Go through the entries, filter for the word "issues", and copy every line that has it.
--- START ---
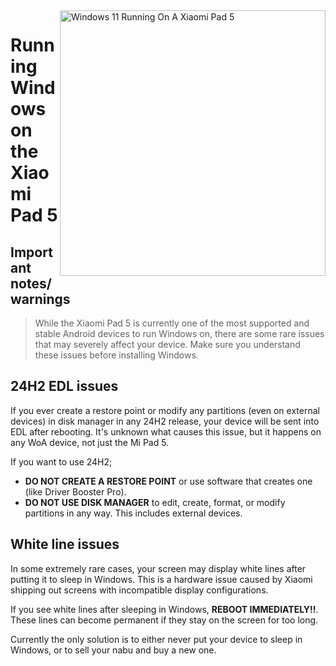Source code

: <img align="right" src="https://raw.githubusercontent.com/erdilS/Port-Windows-11-Xiaomi-Pad-5/main/nabu.png" width="425" alt="Windows 11 Running On A Xiaomi Pad 5">

# Running Windows on the Xiaomi Pad 5

## Important notes/warnings
> While the Xiaomi Pad 5 is currently one of the most supported and stable Android devices to run Windows on, there are some rare issues that may severely affect your device. Make sure you understand these issues before installing Windows.

## 24H2 EDL issues
If you ever create a restore point or modify any partitions (even on external devices) in disk manager in any 24H2 release, your device will be sent into EDL after rebooting. It's unknown what causes this issue, but it happens on any WoA device, not just the Mi Pad 5.

If you want to use 24H2;
- **DO NOT CREATE A RESTORE POINT** or use software that creates one (like Driver Booster Pro).
- **DO NOT USE DISK MANAGER** to edit, create, format, or modify partitions in any way. This includes external devices.

## White line issues
In some extremely rare cases, your screen may display white lines after putting it to sleep in Windows. This is a hardware issue caused by Xiaomi shipping out screens with incompatible display configurations.

If you see white lines after sleeping in Windows, **REBOOT IMMEDIATELY!!**. These lines can become permanent if they stay on the screen for too long.

Currently the only solution is to either never put your device to sleep in Windows, or to sell your nabu and buy a new one.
--- END ---
Final answer:
> While the Xiaomi Pad 5 is currently one of the most supported and stable Android devices to run Windows on, there are some rare issues that may severely affect your device. Make sure you understand these issues before installing Windows.
## 24H2 EDL issues
## White line issues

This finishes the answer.